Humans are wired for action. Most employers pay people to "do" things at work each day. Doing something is productive; not doing something is lazy. Stock prices rarely stay the same day after day. 24/7 news, social media, and CNBC are a constant feed shouting, "Do something!" Even in investment management, the management fee is justified when there is investment activity. After all, what am I paying you for? Michael Mauboussin called it the rub between the investment business and the investment profession. The professional may say "no" to an investment, but the business may push the professional to invest anyway. Further, firms with teams of investment analysts, presenting investment ideas hoping they will be implemented, may be discouraged by the "Abominable No-Man" as portfolio manager.
In investing, however, when there is nothing to do, the investor should do nothing. Doing nothing goes against human nature, cultural norms, employment expectations, and the investment "business." It is a simple idea, but not easy.
“If there's nothing to do, do nothing.”
“For most—almost all—of the lifetime of an investment, you should be doing nothing about it. The bulk of the activity of investing is waiting.”
“'You make your money by the waiting.' Now that doesn't mean sitting around for the next depression; you can't do that, but a fair amount of patience is required in some of these good investment records.
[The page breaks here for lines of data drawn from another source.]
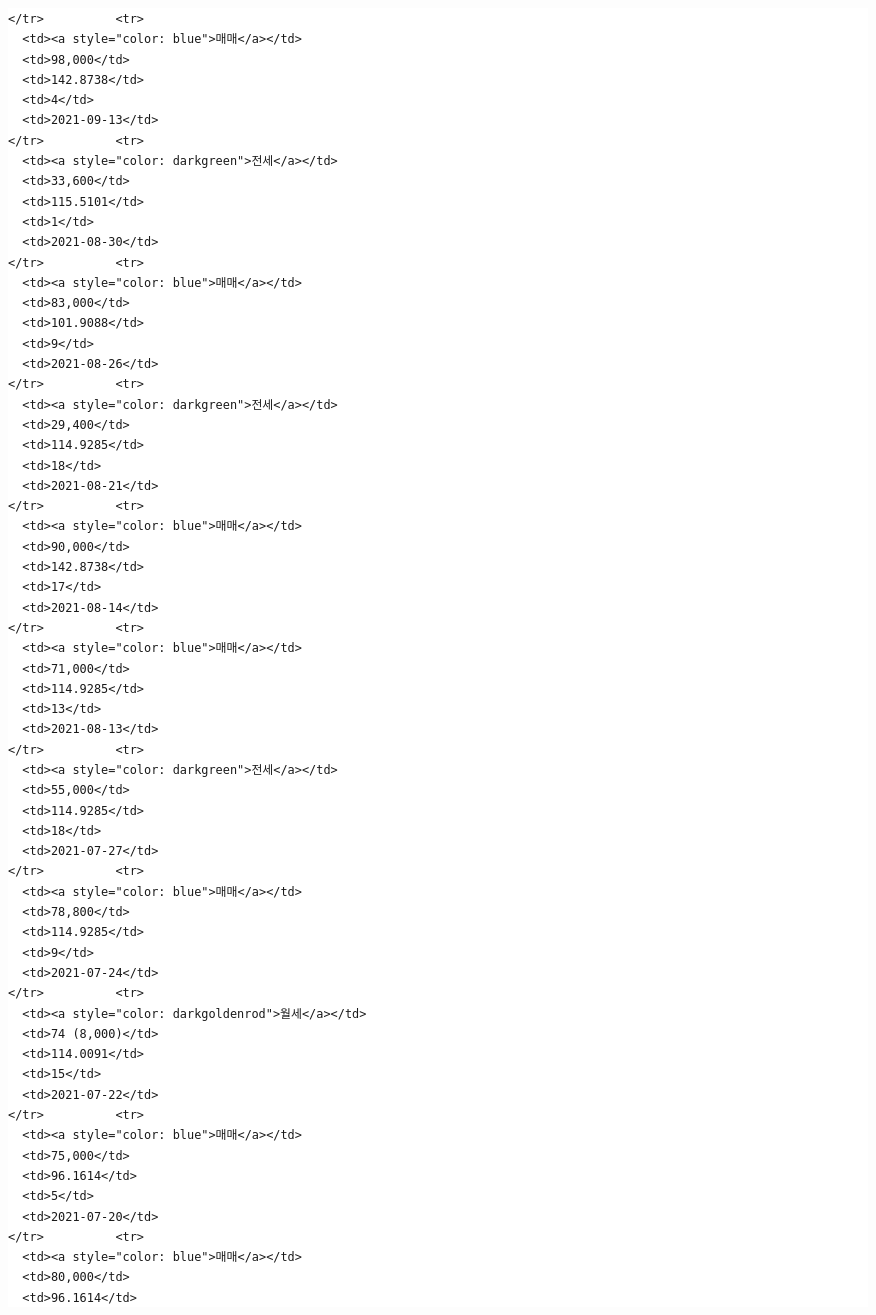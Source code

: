     </tr>          <tr>
      <td><a style="color: blue">매매</a></td>
      <td>98,000</td>
      <td>142.8738</td>
      <td>4</td>
      <td>2021-09-13</td>
    </tr>          <tr>
      <td><a style="color: darkgreen">전세</a></td>
      <td>33,600</td>
      <td>115.5101</td>
      <td>1</td>
      <td>2021-08-30</td>
    </tr>          <tr>
      <td><a style="color: blue">매매</a></td>
      <td>83,000</td>
      <td>101.9088</td>
      <td>9</td>
      <td>2021-08-26</td>
    </tr>          <tr>
      <td><a style="color: darkgreen">전세</a></td>
      <td>29,400</td>
      <td>114.9285</td>
      <td>18</td>
      <td>2021-08-21</td>
    </tr>          <tr>
      <td><a style="color: blue">매매</a></td>
      <td>90,000</td>
      <td>142.8738</td>
      <td>17</td>
      <td>2021-08-14</td>
    </tr>          <tr>
      <td><a style="color: blue">매매</a></td>
      <td>71,000</td>
      <td>114.9285</td>
      <td>13</td>
      <td>2021-08-13</td>
    </tr>          <tr>
      <td><a style="color: darkgreen">전세</a></td>
      <td>55,000</td>
      <td>114.9285</td>
      <td>18</td>
      <td>2021-07-27</td>
    </tr>          <tr>
      <td><a style="color: blue">매매</a></td>
      <td>78,800</td>
      <td>114.9285</td>
      <td>9</td>
      <td>2021-07-24</td>
    </tr>          <tr>
      <td><a style="color: darkgoldenrod">월세</a></td>
      <td>74 (8,000)</td>
      <td>114.0091</td>
      <td>15</td>
      <td>2021-07-22</td>
    </tr>          <tr>
      <td><a style="color: blue">매매</a></td>
      <td>75,000</td>
      <td>96.1614</td>
      <td>5</td>
      <td>2021-07-20</td>
    </tr>          <tr>
      <td><a style="color: blue">매매</a></td>
      <td>80,000</td>
      <td>96.1614</td>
Patience followed by pretty aggressive conduct when the time comes. Imagine sitting there, we're [Daily Journal] having all of this money rolling in with the foreclosure boom, and then deploying it in like one day...It wasn't luck that we had the money on hand when other people didn't, and were willing to deploy it when other people were running for cover.”
“There are huge mathematical advantages to doing nothing.”
“Make a few great investments and sit on your assets.”
“We continue to make more money when snoring than when active. Inactivity strikes us as intelligent behavior.”